S140: generating a task scheduling file based on a scheduling strategy corresponding to each task and an execution sequence of each task so as to schedule each task according to the task scheduling file; and the task scheduling file comprises a task scheduling logic relation.

In some embodiments, the task scheduling logical relationship characterizes how the tasks are scheduled, such as in what order the tasks are executed, how the tasks are distributed, and the like. After the scheduling policy corresponding to each task is determined, a task scheduling file including a task scheduling logical relationship may be generated in combination with the execution sequence of each task. The task scheduling file may be an identifiable file of a TWS tool, each field and attribute of each field in the task scheduling file represent a task scheduling logical relationship, and the TWS tool may identify the task scheduling logical relationship represented by each field and attribute of each field in the task scheduling file and schedule each task according to the task scheduling logical relationship in the task scheduling file.

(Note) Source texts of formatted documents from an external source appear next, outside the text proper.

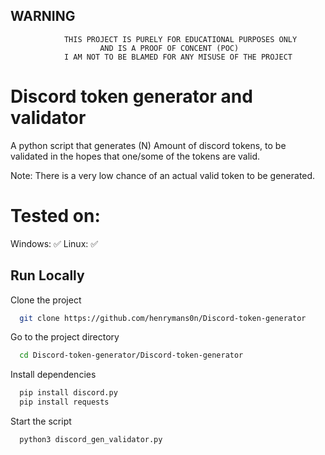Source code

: 
## WARNING



                THIS PROJECT IS PURELY FOR EDUCATIONAL PURPOSES ONLY 
                        AND IS A PROOF OF CONCENT (POC)
                I AM NOT TO BE BLAMED FOR ANY MISUSE OF THE PROJECT
# Discord token generator and validator

A python script that generates (N) Amount of discord tokens, to be validated in the hopes that one/some of the tokens are valid.

Note: There is a very low chance of an actual valid token to be generated.

# Tested on:

Windows:  ✅
Linux:    ✅
## Run Locally  


Clone the project

```bash
  git clone https://github.com/henrymans0n/Discord-token-generator
```

Go to the project directory

```bash
  cd Discord-token-generator/Discord-token-generator
```

Install dependencies

```bash
  pip install discord.py
  pip install requests
```

Start the script

```bash
  python3 discord_gen_validator.py
```

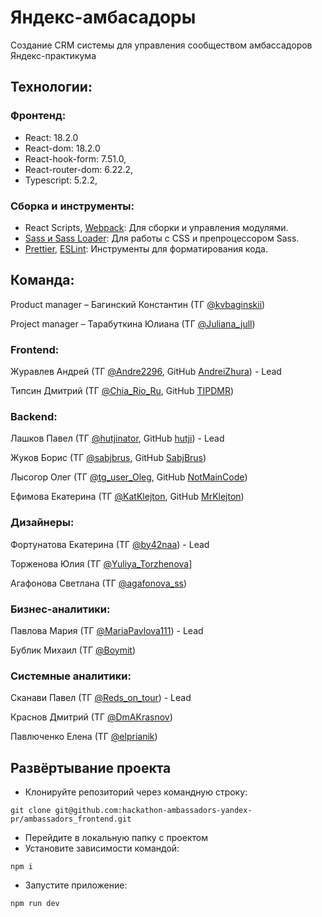 # Яндекс-амбасадоры

Создание CRM системы для управления сообществом амбассадоров Яндекс-практикума


## Технологии:

### Фронтенд:

* React: 18.2.0
* React-dom: 18.2.0
* React-hook-form: 7.51.0,
* React-router-dom: 6.22.2,
* Typescript: 5.2.2,


### Сборка и инструменты:

- React Scripts, [Webpack](https://webpack.js.org/): Для сборки и управления модулями.
- [Sass и Sass Loader](https://sass-scss.ru/): Для работы с CSS и препроцессором Sass.
- [Prettier](https://prettier.io/), [ESLint](https://eslint.org/): Инструменты для форматирования кода.



## Команда:

Product manager – Багинский Константин (ТГ [@kvbaginskii](https://t.me/kvbaginskii))

Project manager – Тарабуткина Юлиана (ТГ [@Juliana_jull](https://t.me/Juliana_jull))

### Frontend:

Журавлев Андрей (ТГ [@Andre2296](https://t.me/Andre2296), GitHub [AndreiZhura](https://github.com/AndreiZhura)) - Lead

Типсин Дмитрий (ТГ [@Chia_Rio_Ru](https://t.me/Chia_Rio_Ru), GitHub [TIPDMR](https://github.com/TIPDMR))


### Backend:

Лашков Павел (ТГ [@hutjinator](https://t.me/hutjinator), GitHub [hutji](https://github.com/hutji)) - Lead

Жуков Борис (ТГ [@sabjbrus](https://t.me/sabjbrus), GitHub [SabjBrus](https://github.com/SabjBrus))

Лысогор Олег (ТГ [@tg_user_Oleg](https://t.me/tg_user_Oleg), GitHub [NotMainCode](https://github.com/NotMainCodeЫ))

Ефимова Екатерина (ТГ [@KatKlejton](https://t.me/KatKlejton), GitHub [MrKlejton](https://github.com/MrKlejton))


### Дизайнеры:

Фортунатова Екатерина (ТГ [@by42naa](https://t.me/by42naa)) - Lead

Торженова Юлия (ТГ [@Yuliya_Torzhenova](https://t.me/Yuliya_Torzhenova)]

Агафонова Светлана (ТГ [@agafonova_ss](https://t.me/agafonova_ss))


### Бизнес-аналитики:

Павлова Мария (ТГ [@MariaPavlova111](https://t.me/MariaPavlova111)) - Lead

Бублик Михаил (ТГ [@Boymit](https://t.me/Boymit))

### Системные аналитики:

Сканави Павел (ТГ [@Reds_on_tour](https://t.me/Reds_on_tour)) - Lead

Краснов Дмитрий (ТГ [@DmAKrasnov](https://t.me/DmAKrasnov))

Павлюченко Елена (ТГ [@elprianik](https://t.me/elprianik))

## Развёртывание проекта

- Клонируйте репозиторий через командную строку:

```
git clone git@github.com:hackathon-ambassadors-yandex-pr/ambassadors_frontend.git
```

- Перейдите в локальную папку с проектом
- Установите зависимости командой:

```
npm i
```

- Запустите приложение:

```
npm run dev
```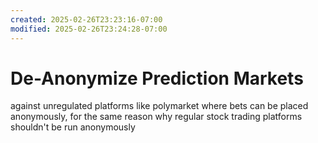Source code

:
 ```yaml
---
created: 2025-02-26T23:23:16-07:00
modified: 2025-02-26T23:24:28-07:00
---
```


# De-Anonymize Prediction Markets

against unregulated platforms like polymarket where bets can be placed anonymously, for the same reason why regular stock trading platforms shouldn't be run anonymously
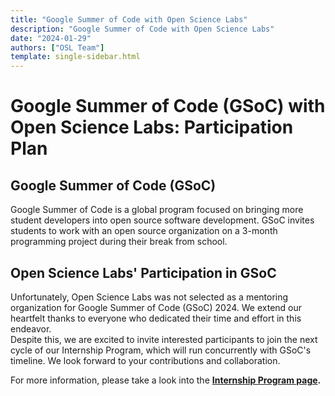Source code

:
 ```yaml
---
title: "Google Summer of Code with Open Science Labs"
description: "Google Summer of Code with Open Science Labs"
date: "2024-01-29"
authors: ["OSL Team"]
template: single-sidebar.html
---
```


# Google Summer of Code (GSoC) with Open Science Labs: Participation Plan

## Google Summer of Code (GSoC)

Google Summer of Code is a global program focused on bringing more student
developers into open source software development. GSoC invites students to work
with an open source organization on a 3-month programming project during their
break from school.

## Open Science Labs' Participation in GSoC

<div class="alert alert-danger">
Unfortunately, Open Science Labs was not selected as a mentoring organization
for Google Summer of Code (GSoC) 2024. We extend our heartfelt thanks to
everyone who dedicated their time and effort in this endeavor.
</div>

<div class="alert alert-success">
Despite this, we are excited to invite interested participants to join the
next cycle of our Internship Program, which will run concurrently with GSoC's
timeline. We look forward to your contributions and collaboration.

For more information, please take a look into the
<strong><a href="/programs/internship">Internship Program page</a>.</strong>

</div>

<!--
## Contributor Guide

Candidates and contributors can find important information about GSoC in
the [Contributor Guide](/programs/gsoc/guides/contributor).

## Our Project Ideas for GSoC

We have carefully curated a list of project ideas that not only align with our
vision at OSL but also offer challenging and rewarding experiences for student
developers. These projects span a range of topics and technologies, ensuring
there's something to engage every interested student. Below is an initial list
of project ideas we plan to submit for GSoC. We believe these projects offer an
excellent opportunity for students to contribute to significant open source
initiatives while enhancing their skills and knowledge under the guidance of
experienced mentors.

### ArtBox

- **Description**: ArtBox is a tool set for handling multimedia files with a
  bunch of useful functions.
- **Project WEB Page**: <https://osl-incubator.github.io/artbox/>
- **Project Ideas**:
  [link](<https://github.com/osl-incubator/artbox/wiki/Google-Summer-of-Code-(GSoc)-%E2%80%90-2024>)

### ArxLang/ASTx

- **Description**: ASTx is an agnostic expression structure for AST. It is
  agnostic because it is not specific to any language, neither to the ArxLang
  project, although its main focus is to provide all needed feature for ArxLang.
- **Project WEB Page**: <https://arxlang.github.io/astx/>
- **Project Ideas**:
  [link](<https://github.com/arxlang/astx/wiki/Google-Summer-of-Code-(GSoc)-%E2%80%90-2024>)

### Envers

- **Description**: Envers is a command-line tool (CLI) designed to manage and
  version environment variables for different deployment stages such as staging,
  development, and production. It provides a secure and organized way to handle
  environment-specific configurations.
- **Project WEB Page**: <https://osl-incubator.github.io/envers/>
- **Project Ideas**:
  [link](<https://github.com/osl-incubator/envers/wiki/Google-Summer-of-Code-(GSoc)-%E2%80%90-2024>)

### fqlearn

- **Description**: This Project aims to facilitate the teaching of unit
  operations and thermodynamics.
- **Project WEB Page**: <https://osl-pocs.github.io/fqlearn/>
- **Project Ideas**:
  [link](<https://github.com/osl-pocs/fqlearn/wiki/Google-Summer-of-Code-(GSoc)-%E2%80%90-2024>)

### Makim

- **Description**: Makim (or makim) is based on make and focus on improve the
  way to define targets and dependencies. Instead of using the Makefile format,
  it uses yaml format.
- **Project WEB Page**: <https://osl-incubator.github.io/makim/>
- **Project Ideas**:
  [link](<https://github.com/osl-incubator/makim/wiki/Google-Summer-of-Code-(GSoc)-%E2%80%90-2024>)

### noWorkflow

- **Description**: The noWorkflow project aims at allowing scientists to benefit
  from provenance data analysis even when they don't use a workflow system. It
  transparently collects provenance from Python scripts and notebooks and
  provide tools to support the analysis and management of the provenance.
- **Project WEB Page**: <https://gems-uff.github.io/noworkflow/>
- **Project Ideas**:
  [link](https://gist.github.com/JoaoFelipe/ce4cb232deb2c71d4f39afc5cbeefe2b)

### OSL Web Page

- **Description**: OpenScienceLabs web page, is a project that serves as a way
  to present OSL to the world through a web page.
- **Project WEB Page**: <https://opensciencelabs.org/>
- **Project Ideas**:
  [link](<https://github.com/OpenScienceLabs/opensciencelabs.github.io/wiki/Google-Summer-of-Code-(GSoc)-%E2%80%90-2024>)

### PyDataStructs

- **Description**: PyDataStructs project aims to be a Python package for various
  data structures and algorithms (including their parallel implementations).
- **Project WEB Page**: <https://pydatastructs.readthedocs.io/en/latest/>
- **Project Ideas**:
  [link](https://github.com/codezonediitj/pydatastructs/wiki/Google-Summer-of-Code-Project-Ideas)

### SciCookie

- **Description**: SciCookie is a template developed by
  <https://opensciencelabs.org/> that creates projects from project templates.
- **Project WEB Page**: <https://osl-incubator.github.io/scicookie>
- **Project Ideas**:
  [link](<https://github.com/osl-incubator/scicookie/wiki/Google-Summer-of-Code-(GSoc)-%E2%80%90-2024>)

### Sugar

- **Description**: Sugar aims to organize your stack of containers, gathering
  some useful scripts and keeping this information centralized in a
  configuration file. So the command line would be very simple.
- **Project WEB Page**: <https://osl-incubator.github.io/sugar/>
- **Project Ideas**:
  [link](<https://github.com/osl-incubator/sugar/wiki/Google-Summer-of-Code-(GSoc)-%E2%80%90-2024>)
-->
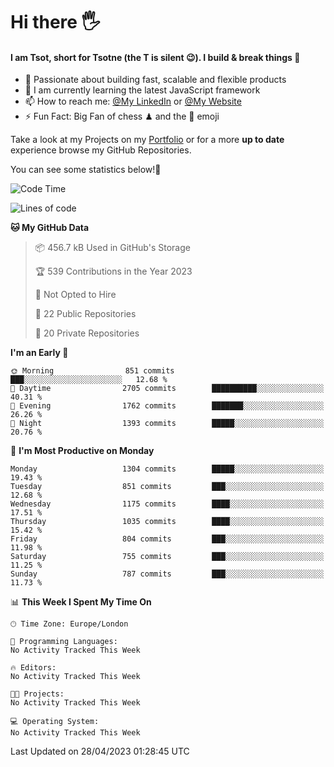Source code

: # Hi there :raised_hand_with_fingers_splayed:
#### I am Tsot, short for Tsotne (the T is silent :wink:). I build & break things :space_invader:
- :telescope: Passionate about building fast, scalable and flexible products
- :seedling: I am currently learning the latest JavaScript framework 
- :mailbox: How to reach me: [@My LinkedIn](https://www.linkedin.com/in/tsotne-gvadzabia/) or [@My Website](https://tsotne.co.uk/contact)
- :zap: Fun Fact: Big Fan of chess ♟ and the 👾 emoji

Take a look at my Projects on my [Portfolio](https://tsotne.co.uk/) or for a more **up to date** experience browse my GitHub Repositories.

You can see some statistics below!:space_invader:
<!--START_SECTION:waka-->
![Code Time](http://img.shields.io/badge/Code%20Time-761%20hrs%202%20mins-blue)

![Lines of code](https://img.shields.io/badge/From%20Hello%20World%20I%27ve%20Written-4.4%20million%20lines%20of%20code-blue)

**🐱 My GitHub Data** 

> 📦 456.7 kB Used in GitHub's Storage 
 > 
> 🏆 539 Contributions in the Year 2023
 > 
> 🚫 Not Opted to Hire
 > 
> 📜 22 Public Repositories 
 > 
> 🔑 20 Private Repositories 
 > 
**I'm an Early 🐤** 

```text
🌞 Morning                851 commits         ███░░░░░░░░░░░░░░░░░░░░░░   12.68 % 
🌆 Daytime                2705 commits        ██████████░░░░░░░░░░░░░░░   40.31 % 
🌃 Evening                1762 commits        ███████░░░░░░░░░░░░░░░░░░   26.26 % 
🌙 Night                  1393 commits        █████░░░░░░░░░░░░░░░░░░░░   20.76 % 
```
📅 **I'm Most Productive on Monday** 

```text
Monday                   1304 commits        █████░░░░░░░░░░░░░░░░░░░░   19.43 % 
Tuesday                  851 commits         ███░░░░░░░░░░░░░░░░░░░░░░   12.68 % 
Wednesday                1175 commits        ████░░░░░░░░░░░░░░░░░░░░░   17.51 % 
Thursday                 1035 commits        ████░░░░░░░░░░░░░░░░░░░░░   15.42 % 
Friday                   804 commits         ███░░░░░░░░░░░░░░░░░░░░░░   11.98 % 
Saturday                 755 commits         ███░░░░░░░░░░░░░░░░░░░░░░   11.25 % 
Sunday                   787 commits         ███░░░░░░░░░░░░░░░░░░░░░░   11.73 % 
```


📊 **This Week I Spent My Time On** 

```text
🕑︎ Time Zone: Europe/London

💬 Programming Languages: 
No Activity Tracked This Week

🔥 Editors: 
No Activity Tracked This Week

🐱‍💻 Projects: 
No Activity Tracked This Week

💻 Operating System: 
No Activity Tracked This Week
```


 Last Updated on 28/04/2023 01:28:45 UTC
<!--END_SECTION:waka-->
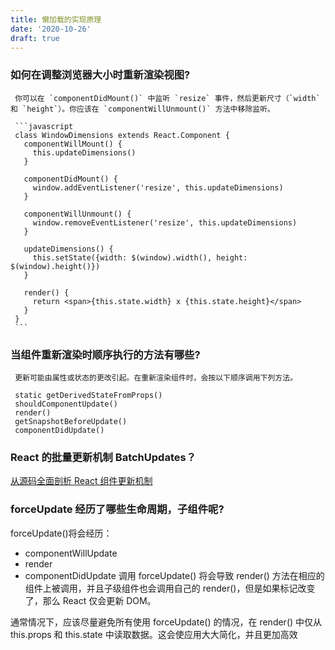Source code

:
 ```yaml
---
title: 懒加载的实现原理
date: '2020-10-26'
draft: true
---
```


### 如何在调整浏览器大小时重新渲染视图?

     你可以在 `componentDidMount()` 中监听 `resize` 事件，然后更新尺寸（`width` 和 `height`）。你应该在 `componentWillUnmount()` 方法中移除监听。

     ```javascript
     class WindowDimensions extends React.Component {
       componentWillMount() {
         this.updateDimensions()
       }

       componentDidMount() {
         window.addEventListener('resize', this.updateDimensions)
       }

       componentWillUnmount() {
         window.removeEventListener('resize', this.updateDimensions)
       }

       updateDimensions() {
         this.setState({width: $(window).width(), height: $(window).height()})
       }

       render() {
         return <span>{this.state.width} x {this.state.height}</span>
       }
     }
     ```

### 当组件重新渲染时顺序执行的方法有哪些?

     更新可能由属性或状态的更改引起。在重新渲染组件时，会按以下顺序调用下列方法。

     static getDerivedStateFromProps()
     shouldComponentUpdate()
     render()
     getSnapshotBeforeUpdate()
     componentDidUpdate()

### React 的批量更新机制 BatchUpdates？

[从源码全面剖析 React 组件更新机制](https://segmentfault.com/a/1190000014442208)

### forceUpdate 经历了哪些生命周期，子组件呢?

forceUpdate()将会经历：

- componentWillUpdate
- render
- componentDidUpdate
  调用 forceUpdate() 将会导致 render() 方法在相应的组件上被调用，并且子级组件也会调用自己的 render()，但是如果标记改变了，那么 React 仅会更新 DOM。

通常情况下，应该尽量避免所有使用 forceUpdate() 的情况，在 render() 中仅从 this.props 和 this.state 中读取数据。这会使应用大大简化，并且更加高效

The method for generating the task scheduling file provided by the embodiment of the specification can acquire the task flow file; reading the execution sequence of each task and the task name of each task from the task flow file; determining a scheduling strategy corresponding to each task according to the task name of each task; the scheduling strategy represents an execution mode of a task; generating a task scheduling file based on a scheduling strategy corresponding to each task and an execution sequence of each task so as to schedule each task according to the task scheduling file; and the task scheduling file comprises a task scheduling logic relation. The method provided by the embodiment of the specification processes and analyzes the task flow file with the abstract operation logic relationship in the program version into the text which can be identified by the TWS tool by using an automatic mode, so that the task scheduling processing efficiency is improved, and the risk of manual operation errors is reduced.

Fig. 4 is a functional structure diagram of an electronic device according to an embodiment of the present disclosure, where the electronic device may include a memory and a processor.

In some embodiments, the memory may be used to store the computer programs and/or modules, and the processor may implement various functions of task schedule file generation by running or executing the computer programs and/or modules stored in the memory and invoking data stored in the memory. The memory can mainly comprise a program storage area and a data storage area, wherein the program storage area can store an operating system and an application program required by at least one function; the storage data area may store data created according to the use of the user terminal. In addition, the memory may include high speed random access memory, and may also include non-volatile memory, such as a hard disk, a memory, a plug-in hard disk, a Smart Media Card (SMC), a Secure Digital (SD) Card, a Flash memory Card (Flash Card), at least one magnetic disk storage device, a Flash memory device, or other volatile solid state storage device.

The Processor may be a Central Processing Unit (CPU), other general purpose Processor, a Digital Signal Processor (DSP), an APPlication Specific Integrated Circuit (ASIC), a Field-Programmable Gate Array (FPGA) or other Programmable logic device, discrete Gate or transistor logic device, discrete hardware component, etc. A general purpose processor may be a microprocessor or the processor may be any conventional processor or the like. The processor may execute the computer instructions to perform the steps of: acquiring a task flow file; reading the execution sequence of each task and the task name of each task from the task flow file; determining a scheduling strategy corresponding to each task according to the task name of each task; the scheduling strategy represents an execution mode of a task; generating a task scheduling file based on a scheduling strategy corresponding to each task and an execution sequence of each task so as to schedule each task according to the task scheduling file; and the task scheduling file comprises a task scheduling logic relation.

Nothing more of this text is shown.